なぜ摩擦係数が荷重とブロックの大きさの増加とともに減少するのか?

 ブロック全体の急激な滑りが起こった直後は、ブロック底面の各場所で基盤との間に働く摩擦力が小さくなっています。そのあと、ゆっくりした滑りがブロックの後ろから前に進んでいきますが、そのゆっくり滑りが起こる場所では基盤とブロックの間の局所的な摩擦力は、滑りを起こさせるために一度その場所の最大静摩擦力に達し、その後も最大静摩擦力に近い大きな値をとります。ブロック全体の最大静摩擦力はブロック全体が滑り出す直前の、ゆっくり滑りが臨界長(図5の細い横線)に達したときの基盤とブロックの間の摩擦力で決まります。そのため、臨界長が短いほど最大静摩擦力が小さくなることになります。この臨界長は荷重が大きいほど短くなります。このため、ブロック全体の最大静摩擦力および静摩擦係数は荷重が大きいほど、ブロックが長いほど小さくなることになります。ブロック全体の最大静摩擦力と、ブロック底面の各場所での最大静摩擦力は違うのです。

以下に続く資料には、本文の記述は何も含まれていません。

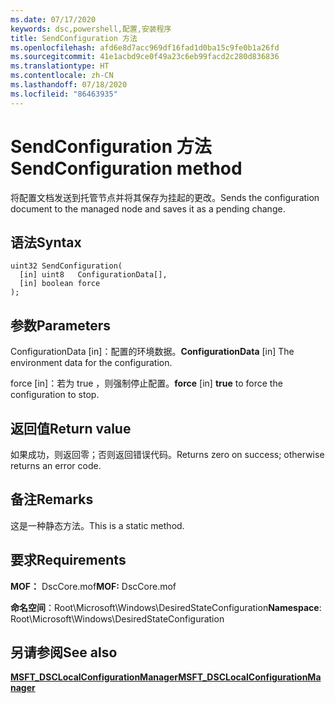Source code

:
 ```yaml
---
ms.date: 07/17/2020
keywords: dsc,powershell,配置,安装程序
title: SendConfiguration 方法
ms.openlocfilehash: afd6e8d7acc969df16fad1d0ba15c9fe0b1a26fd
ms.sourcegitcommit: 41e1acbd9ce0f49a23c6eb99facd2c280d836836
ms.translationtype: HT
ms.contentlocale: zh-CN
ms.lasthandoff: 07/18/2020
ms.locfileid: "86463935"
---
```

# <a name="sendconfiguration-method"></a><span data-ttu-id="dc564-103">SendConfiguration 方法</span><span class="sxs-lookup"><span data-stu-id="dc564-103">SendConfiguration method</span></span>

<span data-ttu-id="dc564-104">将配置文档发送到托管节点并将其保存为挂起的更改。</span><span class="sxs-lookup"><span data-stu-id="dc564-104">Sends the configuration document to the managed node and saves it as a pending change.</span></span>

## <a name="syntax"></a><span data-ttu-id="dc564-105">语法</span><span class="sxs-lookup"><span data-stu-id="dc564-105">Syntax</span></span>

```mof
uint32 SendConfiguration(
  [in] uint8   ConfigurationData[],
  [in] boolean force
);
```

## <a name="parameters"></a><span data-ttu-id="dc564-106">参数</span><span class="sxs-lookup"><span data-stu-id="dc564-106">Parameters</span></span>

<span data-ttu-id="dc564-107">ConfigurationData  \[in\]：配置的环境数据。</span><span class="sxs-lookup"><span data-stu-id="dc564-107">**ConfigurationData** \[in\] The environment data for the configuration.</span></span>

<span data-ttu-id="dc564-108">force  \[in\]：若为 true  ，则强制停止配置。</span><span class="sxs-lookup"><span data-stu-id="dc564-108">**force** \[in\] **true** to force the configuration to stop.</span></span>

## <a name="return-value"></a><span data-ttu-id="dc564-109">返回值</span><span class="sxs-lookup"><span data-stu-id="dc564-109">Return value</span></span>

<span data-ttu-id="dc564-110">如果成功，则返回零；否则返回错误代码。</span><span class="sxs-lookup"><span data-stu-id="dc564-110">Returns zero on success; otherwise returns an error code.</span></span>

## <a name="remarks"></a><span data-ttu-id="dc564-111">备注</span><span class="sxs-lookup"><span data-stu-id="dc564-111">Remarks</span></span>

<span data-ttu-id="dc564-112">这是一种静态方法。</span><span class="sxs-lookup"><span data-stu-id="dc564-112">This is a static method.</span></span>

## <a name="requirements"></a><span data-ttu-id="dc564-113">要求</span><span class="sxs-lookup"><span data-stu-id="dc564-113">Requirements</span></span>

<span data-ttu-id="dc564-114">**MOF：** DscCore.mof</span><span class="sxs-lookup"><span data-stu-id="dc564-114">**MOF:** DscCore.mof</span></span>

<span data-ttu-id="dc564-115">**命名空间**：Root\Microsoft\Windows\DesiredStateConfiguration</span><span class="sxs-lookup"><span data-stu-id="dc564-115">**Namespace**: Root\Microsoft\Windows\DesiredStateConfiguration</span></span>

## <a name="see-also"></a><span data-ttu-id="dc564-116">另请参阅</span><span class="sxs-lookup"><span data-stu-id="dc564-116">See also</span></span>

[<span data-ttu-id="dc564-117">**MSFT_DSCLocalConfigurationManager**</span><span class="sxs-lookup"><span data-stu-id="dc564-117">**MSFT_DSCLocalConfigurationManager**</span></span>](msft-dsclocalconfigurationmanager.md)
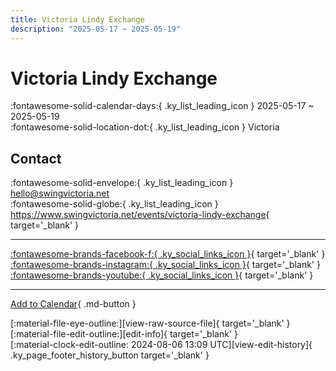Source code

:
 ```yaml
---
title: Victoria Lindy Exchange
description: "2025-05-17 ~ 2025-05-19"
---
```


# Victoria Lindy Exchange 

:fontawesome-solid-calendar-days:{ .ky_list_leading_icon } 2025-05-17 ~ 2025-05-19  
:fontawesome-solid-location-dot:{ .ky_list_leading_icon } Victoria  

## Contact

:fontawesome-solid-envelope:{ .ky_list_leading_icon } <hello@swingvictoria.net>  
:fontawesome-solid-globe:{ .ky_list_leading_icon } <https://www.swingvictoria.net/events/victoria-lindy-exchange>{ target='_blank' }  

---

 [:fontawesome-brands-facebook-f:{ .ky_social_links_icon }](https://www.facebook.com/SwingVictoria){ target='_blank' } [:fontawesome-brands-instagram:{ .ky_social_links_icon }](https://instagram.com/swingvictoria){ target='_blank' } [:fontawesome-brands-youtube:{ .ky_social_links_icon }](https://youtube.com/@SwingDanceVictoria){ target='_blank' }

---

[Add to Calendar](https://swing.news/ics/en/2025/ca/victoria-lindy-exchange-2025.ics){ .md-button }

<div class="ky_page_footer" markdown>
<div class="ky_page_footer_trailing" markdown="span">
[:material-file-eye-outline:][view-raw-source-file]{ target='_blank' }
[:material-file-edit-outline:][edit-info]{ target='_blank' }
</div>
<div class="ky_page_footer_leading" markdown="span">
[:material-clock-edit-outline: 2024-08-06 13:09 UTC][view-edit-history]{ .ky_page_footer_history_button target='_blank' }
</div>
</div>

[view-raw-source-file]: https://github.com/swingdance/events/blob/main/2025/ca/victoria-lindy-exchange-2025.json "View Raw Source File"
[edit-info]: https://github.com/swingdance/events/issues/new?assignees=&labels=update+event&projects=&template=03-update_entity.yml&title=%5B2025%2Fca%5D%20Victoria%20Lindy%20Exchange&region=ca&year=2025&id=victoria-lindy-exchange-2025&name=Victoria%20Lindy%20Exchange&org_id= "Edit Info"

[view-edit-history]: https://github.com/swingdance/events/commits/main/2025/ca/victoria-lindy-exchange-2025.json "View Edit History"
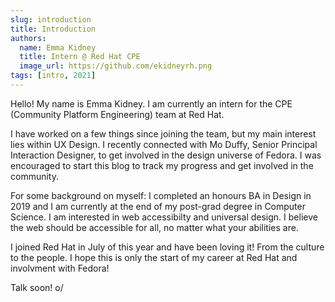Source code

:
 ```yaml
---
slug: introduction
title: Introduction
authors:
  name: Emma Kidney
  title: Intern @ Red Hat CPE
  image_url: https://github.com/ekidneyrh.png
tags: [intro, 2021]
---
```


Hello! My name is Emma Kidney. I am currently an intern for the CPE (Community Platform Engineering) team at Red Hat.

I have worked on a few things since joining the team, but my main interest lies within UX Design. I recently connected with Mo Duffy, Senior Principal Interaction Designer, to get involved in the design universe of Fedora. I was encouraged to start this blog to track my progress and get involved in the community.

For some background on myself: I completed an honours BA in Design in 2019 and I am currently at the end of my post-grad degree in Computer Science. I am interested in web accessibilty and universal design. I believe the web should be accessible for all, no matter what your abilities are. 

I joined Red Hat in July of this year and have been loving it! From the culture to the people. I hope this is only the start of my career at Red Hat and involvment with Fedora! 

Talk soon! o/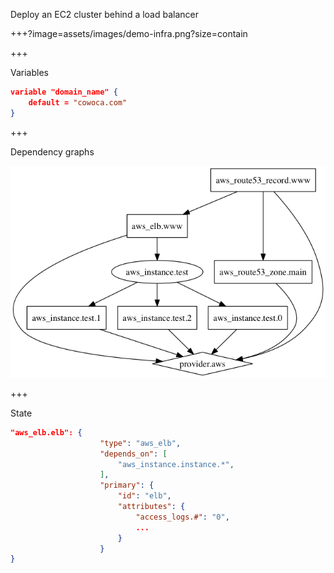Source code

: 
Deploy an EC2 cluster behind a load balancer

+++?image=assets/images/demo-infra.png?size=contain

+++

Variables

```json
variable "domain_name" {
    default = "cowoca.com"
}
```

+++

Dependency graphs

![dependency-graph](assets/images/dependency-graph.png)

+++

State

```json
"aws_elb.elb": {
                    "type": "aws_elb",
                    "depends_on": [
                        "aws_instance.instance.*",
                    ],
                    "primary": {
                        "id": "elb",
                        "attributes": {
                            "access_logs.#": "0",
                            ...
                        }
                    }
}
```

 最後に荷重が大きいほどゆっくり滑りの臨界長が短くなる理由を考えてみましょう。我々のモデルはブロックと基盤が接している各場所で、摩擦力は荷重に比例するというアモントンの法則が成り立つとしています。また、摩擦力は動き出すと小さくなるという速度依存性を持ちます。 これらはもっともらしい仮定です。 摩擦力が速度とともに小さくなる、ということは系が不安定性を持っているということになります。なぜなら、揺らぎによってブロックの一部が動き出せば摩擦力が小さくなって、さらに速く動くようになるからです。荷重が大きくなるほど摩擦力は増加し、その効果も顕著になります。従って、摩擦力が速度の増加によって減少するために生じる不安定性も顕著になります。このため、ゆっくり滑りが不安定化する臨界長は荷重が大きいほど短くなることになります。そして、荷重が大きいほど静摩擦係数も小さくなることになります。このようにブロック底面と基盤の各場所では摩擦力は荷重に比例するというアモントンの法則が成り立っていても、ブロック全体としてはアモントンの法則は破れることになります。

まとめ

 ここで得られた摩擦係数が荷重とともに、または系の滑り方向の長さとともに小さくなるという結果はきわめて一般的に成り立つと考えられます。荷重や系の大きさが十分小さかったりまたは逆に大きかったりすると、臨界長が系の大きさと同じ程度または十分小さくなり、そこでは近似的に摩擦係数は荷重にも系の大きさにも依存せず、アモントンほ法則が近似的に成り立つようになるでしょう。しかし、一般的には摩擦係数は荷重や系の大きさに依存するのです。

 摩擦は運動を妨げるので小さい方が好ましいと考えられがちです。 しかし自動車のタイヤと道路の間では、摩擦は大きい方が効率的に駆動力が働き自動車の燃費が向上します。このような例はたくさんあります。摩擦力の大きさを状況に応じて制御することが省エネルギーなどのためには重要です。ここで得られた結果は、荷重や接触面の形状を変えることによる新たな摩擦制御の技術をもたらすと期待されます。

参考文献

  1. Michio Otsuki & Hiroshi Matsukawa: "Systematic Breakdown of Amontons' Law of Friction for an Elastic Object Locally Obeying Amontons' Law", Scientific Reports 3 1586, 2013.
  2. ”摩擦界面での局所前駆すべりとアモントン則の破れ”、大槻道夫、松川宏、トライボロジスト Vol.58 No.2 p.57 (2013).
  3. ”摩擦の物理”、岩波講座 物理の世界、松川宏、岩波書店 (2012).